Save time managing and deploying your node.js app. Code faster with jitsu and npm

Why node-x509 was created and SSL certificate headaches

About the author

nodejitsu nodejitsu

Here at Nodejitsu, we have many systems that interlink and communicate with each other as separate services.

Two of those services include our webops platform, and our SSL certificate validation service. Some of you may have ran into some issues in regards to a wildcard domain certificate, but this is now a thing of the past!

I spent a couple of days about two weeks ago writing a completely new certificate parser, built natively for Node. Its name is node-x509, or simply x509 on npm, and it's here to make certtificate parsing a breeze.

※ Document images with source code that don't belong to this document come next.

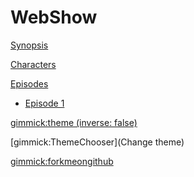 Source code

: # WebShow

[Synopsis](about.md)

[Characters](characters/character-profiles.md)

[Episodes]()

  * [Episode 1](episodes/episode1/summary.md)

<!-- set a default theme -->
[gimmick:theme (inverse: false)](bootstrap)

<!-- show a theme chooser in the menu bar -->
[gimmick:ThemeChooser](Change theme)

<!-- show a fork me on github ribbon -->
[gimmick:forkmeongithub](http://github.com/Dynalon/mdwiki-seed/)
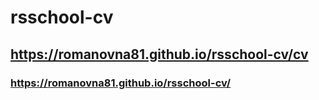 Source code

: # rsschool-cv
 ## https://romanovna81.github.io/rsschool-cv/cv
 ### https://romanovna81.github.io/rsschool-cv/ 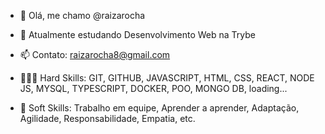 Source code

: - 👋 Olá, me chamo @raizarocha
- 🌱 Atualmente estudando Desenvolvimento Web na Trybe
- 📫 Contato: raizarocha8@gmail.com

- 👩🏽‍💻 Hard Skills: GIT, GITHUB, JAVASCRIPT, HTML, CSS, REACT, NODE JS, MYSQL, TYPESCRIPT, DOCKER, POO, MONGO DB, loading...
- 👥 Soft Skills: Trabalho em equipe, Aprender a aprender, Adaptação, Agilidade, Responsabilidade, Empatia, etc.

<!---
raizarocha/raizarocha is a ✨ special ✨ repository because its `README.md` (this file) appears on your GitHub profile.
You can click the Preview link to take a look at your changes.
--->
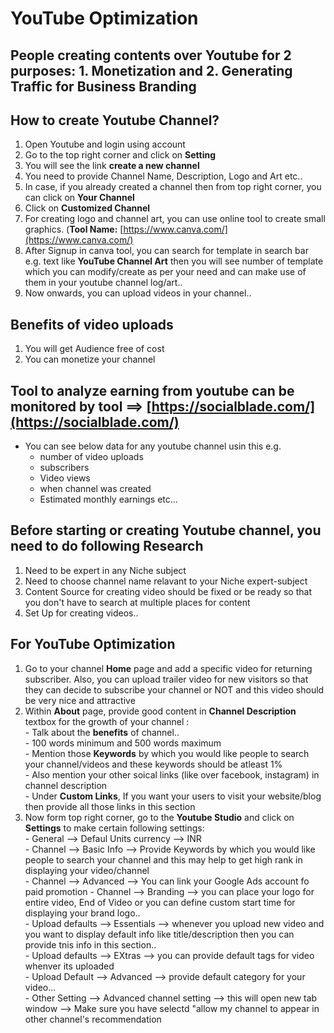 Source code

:# YouTube Optimization

## People creating contents over Youtube for 2 purposes: 1. Monetization and 2. Generating Traffic for Business Branding   

## How to create Youtube Channel?

  1. Open Youtube and login using account  
  2. Go to the top right corner and click on **Setting**  
  3. You will see the link **create a new channel**  
  4. You need to provide Channel Name, Description, Logo and Art etc..  
  5. In case, if you already created a channel then from top right corner, you can click on **Your Channel**  
  6. Click on **Customized Channel**  
  7. For creating logo and channel art, you can use online tool to create small graphics. (**Tool Name:** [https://www.canva.com/](https://www.canva.com/)  
  8. After Signup in canva tool, you can search for template in search bar e.g. text like **YouTube Channel Art** then you will see number of template which you can modify/create as per your need and can make use of them in your youtube channel log/art..  
  9. Now onwards, you can upload videos in your  channel..  
  
## Benefits of video uploads  
  1. You will get Audience free of cost  
  2. You can monetize your channel  
  
## Tool to analyze earning from youtube can be monitored by tool ==> [https://socialblade.com/](https://socialblade.com/)
  - You can see below data for any youtube channel usin this e.g.  
    - number of video uploads  
    - subscribers  
    - Video views  
    - when channel was created  
    - Estimated monthly earnings etc...  
    
## Before starting or creating Youtube channel, you need to do following Research  
  1. Need to be expert in any Niche subject  
  2. Need to choose channel name relavant to your Niche expert-subject  
  3. Content Source for creating video should be fixed or be ready so that you don't have to search at multiple places for content  
  4. Set Up for creating videos..  
  
## For YouTube Optimization  
  1. Go to your channel **Home** page and add a specific video for returning subscriber. Also, you can upload trailer video for new visitors so that they can decide to subscribe your channel or NOT and this video should be very nice and attractive  
  2. Within **About** page, provide good content in **Channel Description** textbox for the growth of your channel :  
    - Talk about the **benefits** of channel..  
    - 100 words minimum and 500 words maximum    
    - Mention those **Keywords** by which you would like people to search your channel/videos and these keywords should be atleast 1%   
    - Also mention your other soical links (like over facebook, instagram) in channel description    
    - Under **Custom Links**, If you want your users to visit your website/blog then provide all those links in this section  
  3. Now form top right corner, go to the **Youtube Studio** and click on **Settings** to make certain following settings:  
    - General --> Defaul Units currency --> INR  
    - Channel --> Basic Info --> Provide Keywords by which you would like people to search your channel and this may help to get high rank in displaying your video/channel  
    - Channel --> Advanced --> You can link your Google Ads account fo paid promotion
    - Channel --> Branding --> you can place your logo for entire video, End of Video or you can define custom start time for displaying your brand logo..  
    - Upload defaults --> Essentials --> whenever you upload new video and you want to display default info like title/description then you can provide tnis info in this section..  
    - Upload defaults --> EXtras --> you can provide default tags for video whenver its uploaded  
    - Upload Default --> Advanced --> provide default category for your video...  
    - Other Setting --> Advanced channel setting --> this will open new tab window --> Make sure you have selectd "allow my channel to appear in other channel's recommendation  
    
    









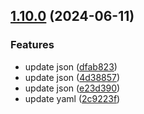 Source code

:## [1.10.0](https://github.com/Juyeong-Byeon/ci-deploy/compare/v1.9.0...v1.10.0) (2024-06-11)

### Features

*  update json ([dfab823](https://github.com/Juyeong-Byeon/ci-deploy/commit/dfab823da10c58c99b5648fd8cafec125fb8eff6))
*  update json ([4d38857](https://github.com/Juyeong-Byeon/ci-deploy/commit/4d38857a749180074f7f51132dcfe7ff2d6764de))
*  update json ([e23d390](https://github.com/Juyeong-Byeon/ci-deploy/commit/e23d390bb83684abbedfbaa9992c4004c6651f64))
*  update yaml ([2c9223f](https://github.com/Juyeong-Byeon/ci-deploy/commit/2c9223f8ed758cd6798bf4aab50661e57cf82d3f))
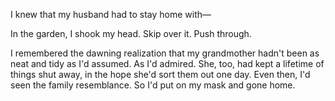 I knew that my husband had to stay home with—

In the garden, I shook my head. Skip over it. Push through.

I remembered the dawning realization that my grandmother hadn't been as neat and tidy as I'd assumed. As I'd admired. She, too, had kept a lifetime of things shut away, in the hope she'd sort them out one day. Even then, I'd seen the family resemblance. So I'd put on my mask and gone home.  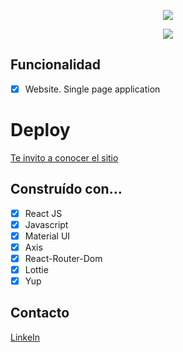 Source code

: <p align="center">
  <img src="https://user-images.githubusercontent.com/63796774/151594462-8e82c7f3-27af-442a-81eb-e8c5eb864edf.png">
</p>
<p align="center">
  <img src="https://user-images.githubusercontent.com/63796774/151447347-fec8d6f9-23d1-4343-bdc3-73d3bd9c8d95.png">
</p>

## Funcionalidad
- [x] Website. Single page application
# Deploy

[Te invito a conocer el sitio ](https://jump-streaming.netlify.app)


## Construído con…

- [x] React JS
- [x] Javascript
- [x] Material UI
- [x] Axis
- [x] React-Router-Dom
- [x] Lottie
- [x] Yup

## Contacto

[LinkeIn](https://www.linkedin.com/in/lauriacunia/)

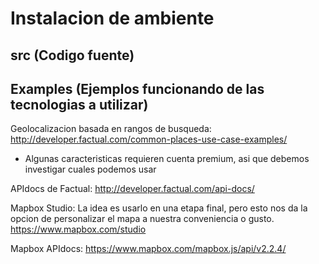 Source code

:# Instalacion de ambiente

## src (Codigo fuente)

## Examples (Ejemplos funcionando de las tecnologias a utilizar)

Geolocalizacion basada en rangos de busqueda:
http://developer.factual.com/common-places-use-case-examples/
* Algunas caracteristicas requieren cuenta premium, asi que debemos investigar cuales podemos usar

APIdocs de Factual:
http://developer.factual.com/api-docs/

Mapbox Studio:
La idea es usarlo en una etapa final, pero esto nos da la opcion de personalizar el mapa a nuestra conveniencia o gusto.
https://www.mapbox.com/studio

Mapbox APIdocs:
https://www.mapbox.com/mapbox.js/api/v2.2.4/ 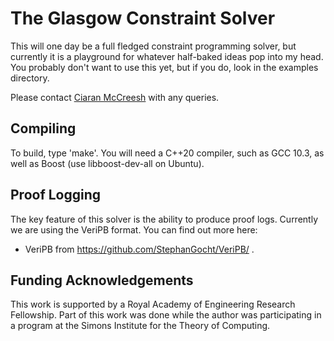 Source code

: The Glasgow Constraint Solver
=============================

This will one day be a full fledged constraint programming solver, but currently it is a playground
for whatever half-baked ideas pop into my head. You probably don't want to use this yet, but if you
do, look in the examples directory.

Please contact [Ciaran McCreesh](mailto:ciaran.mccreesh@glasgow.ac.uk) with any queries.

Compiling
---------

To build, type 'make'. You will need a C++20 compiler, such as GCC 10.3, as well as Boost (use
libboost-dev-all on Ubuntu).

Proof Logging
-------------

The key feature of this solver is the ability to produce proof logs. Currently we are using the
VeriPB format. You can find out more here:

* VeriPB from https://github.com/StephanGocht/VeriPB/ .


Funding Acknowledgements
------------------------

This work is supported by a Royal Academy of Engineering Research Fellowship. Part of this work was
done while the author was participating in a program at the Simons Institute for the Theory of
Computing.

<!-- vim: set tw=100 spell spelllang=en : -->

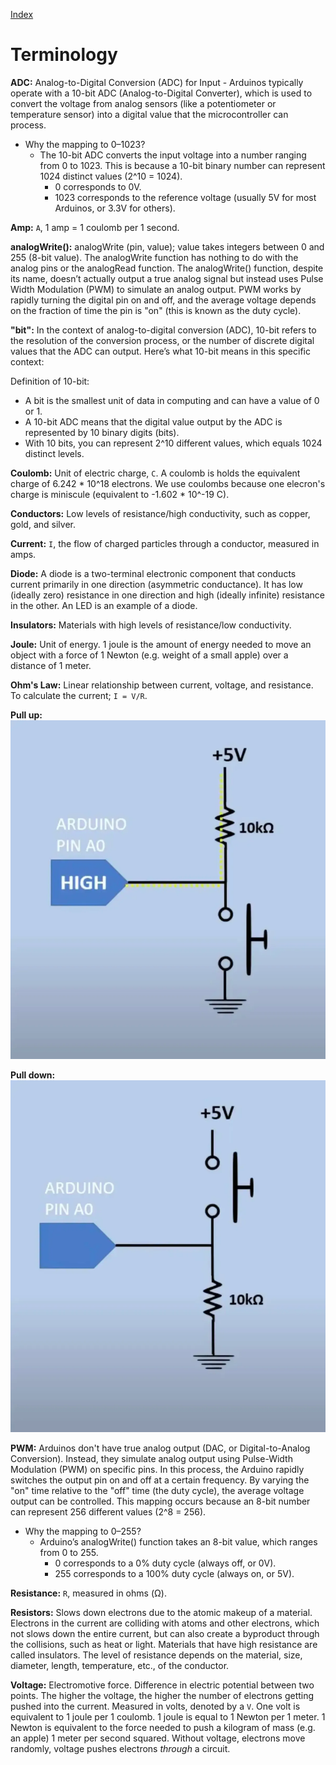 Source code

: [Index](index.html)

# Terminology

<!-- ABCDEFGHIJKLMNOPQRSTUVXYZ -->

**ADC:** Analog-to-Digital Conversion (ADC) for Input - Arduinos typically operate with a 10-bit ADC (Analog-to-Digital Converter), which is used to convert the voltage from analog sensors (like a potentiometer or temperature sensor) into a digital value that the microcontroller can process.
* Why the mapping to 0–1023?
  * The 10-bit ADC converts the input voltage into a number ranging from 0 to 1023. This is because a 10-bit binary number can represent 1024 distinct values (2^10 = 1024).
    * 0 corresponds to 0V.
    * 1023 corresponds to the reference voltage (usually 5V for most Arduinos, or 3.3V for others).

**Amp:** `A`, 1 amp = 1 coulomb per 1 second.

**analogWrite():** analogWrite (pin, value); value takes integers between 0 and 255 (8-bit value). The analogWrite function has nothing to do with the analog pins or the analogRead function. The analogWrite() function, despite its name, doesn’t actually output a true analog signal but instead uses Pulse Width Modulation (PWM) to simulate an analog output. PWM works by rapidly turning the digital pin on and off, and the average voltage depends on the fraction of time the pin is "on" (this is known as the duty cycle).

**"bit":** In the context of analog-to-digital conversion (ADC), 10-bit refers to the resolution of the conversion process, or the number of discrete digital values that the ADC can output. Here’s what 10-bit means in this specific context:

Definition of 10-bit:
* A bit is the smallest unit of data in computing and can have a value of 0 or 1.
* A 10-bit ADC means that the digital value output by the ADC is represented by 10 binary digits (bits).
* With 10 bits, you can represent 2^10 different values, which equals 1024 distinct levels.

**Coulomb:** Unit of electric charge, `C`. A coulomb is holds the equivalent charge of 6.242 * 10^18 electrons. We use coulombs because one elecron's charge is miniscule (equivalent to -1.602 * 10^-19 C).

**Conductors:** Low levels of resistance/high conductivity, such as copper, gold, and silver.

**Current:** `I`, the flow of charged particles through a conductor, measured in amps.

**Diode:** A diode is a two-terminal electronic component that conducts current primarily in one direction (asymmetric conductance). It has low (ideally zero) resistance in one direction and high (ideally infinite) resistance in the other. An LED is an example of a diode.

**Insulators:** Materials with high levels of resistance/low conductivity.

**Joule:** Unit of energy. 1 joule is the amount of energy needed to move an object with a force of 1 Newton (e.g. weight of a small apple) over a distance of 1 meter.

**Ohm's Law:** Linear relationship between current, voltage, and resistance. To calculate the current; `I = V/R`.

**Pull up:** ![](./assets/pull-up.webp)

**Pull down:** ![](./assets/pull-down.webp)

**PWM:** Arduinos don't have true analog output (DAC, or Digital-to-Analog Conversion). Instead, they simulate analog output using Pulse-Width Modulation (PWM) on specific pins. In this process, the Arduino rapidly switches the output pin on and off at a certain frequency. By varying the "on" time relative to the "off" time (the duty cycle), the average voltage output can be controlled. This mapping occurs because an 8-bit number can represent 256 different values (2^8 = 256). 
* Why the mapping to 0–255?
  * Arduino’s analogWrite() function takes an 8-bit value, which ranges from 0 to 255.
    * 0 corresponds to a 0% duty cycle (always off, or 0V).
    * 255 corresponds to a 100% duty cycle (always on, or 5V).

**Resistance:** `R`, measured in ohms (Ω).

**Resistors:** Slows down electrons due to the atomic makeup of a material. Electrons in the current are colliding with atoms and other electrons, which not slows down the entire current, but can also create a byproduct through the collisions, such as heat or light. Materials that have high resistance are called insulators. The level of resistance depends on the material, size, diameter, length, temperature, etc., of the conductor.

**Voltage:** Electromotive force. Difference in electric potential between two points. The higher the voltage, the higher the number of electrons getting pushed into the current. Measured in volts, denoted by a `V`. One volt is equivalent to 1 joule per 1 coulomb. 1 joule is equal to 1 Newton per 1 meter. 1 Newton is equivalent to the force needed to push a kilogram of mass (e.g. an apple) 1 meter per second squared. Without voltage, electrons move randomly, voltage pushes electrons *through* a circuit. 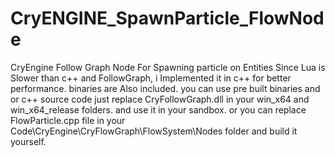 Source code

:# CryENGINE_SpawnParticle_FlowNode
 CryEngine Follow Graph Node For Spawning particle on Entities
Since Lua is Slower than c++ and FollowGraph, i Implemented it in c++ for better performance.
binaries are Also included.
you can use pre built binaries and or c++ source code 
just replace CryFollowGraph.dll in your win_x64 and win_x64_release folders. and use it in your sandbox.
or you can replace FlowParticle.cpp file in your Code\CryEngine\CryFlowGraph\FlowSystem\Nodes folder and build it yourself.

Here's an example of node-x509 in action:

var x509 = require('x509');

var cert = x509.parseCert(__dirname + '/certs/');  
cert = { subject:  
   { countryName: 'US',
     postalCode: '10010',
     stateOrProvinceName: 'NY',
     localityName: 'New York',
     streetAddress: '902 Broadway, 4th Floor',
     organizationName: 'Nodejitsu',
     organizationalUnitName: 'PremiumSSL Wildcard',
     commonName: '*' },
   { countryName: 'GB',
     stateOrProvinceName: 'Greater Manchester',
     localityName: 'Salford',
     organizationName: 'COMODO CA Limited',
     commonName: 'COMODO High-Assurance Secure Server CA' },
  notBefore: '10/29/2012 00:00:00 GMT',
  notAfter: '11/26/2014 23:59:59 GMT',
  altNames: [ '*', '' ] }

Before this was written, we were making one or more function calls and using an OpenSSL child_process just to get certificate information. If we were getting a raw string or a file, we then had to differ the child_process call so that we could .write() the raw string through the child's stdin. node-x509 doesn't care whether it's a file or string. It will first try reading it as a raw string, and then try to read as a file. So there is a fallback built in! No need to open another child_process and then .write() to its input with a raw string. You can see the source for how the fallback works here, and the complete usage documentation here.

The main problem we had with OpenSSL, other than their lack of documentation, is that there is no simple way to dump extension information for a certificate from their command line tool. Since there is no way for us to easily dump the extensions from the command line, we couldn't get to your alternate name through the child_process calls. This caused errors stating that your certificate was invalid if you were trying to add a domain in the alternate names. node-x509 takes care of this problem.

I would absolutely encourage you to check out node-x509 if you have the need for a simple X509 solution. You can install this module from NPM with npm install x509. I also encourage feedback, pull requests, and please file a bug if you find one!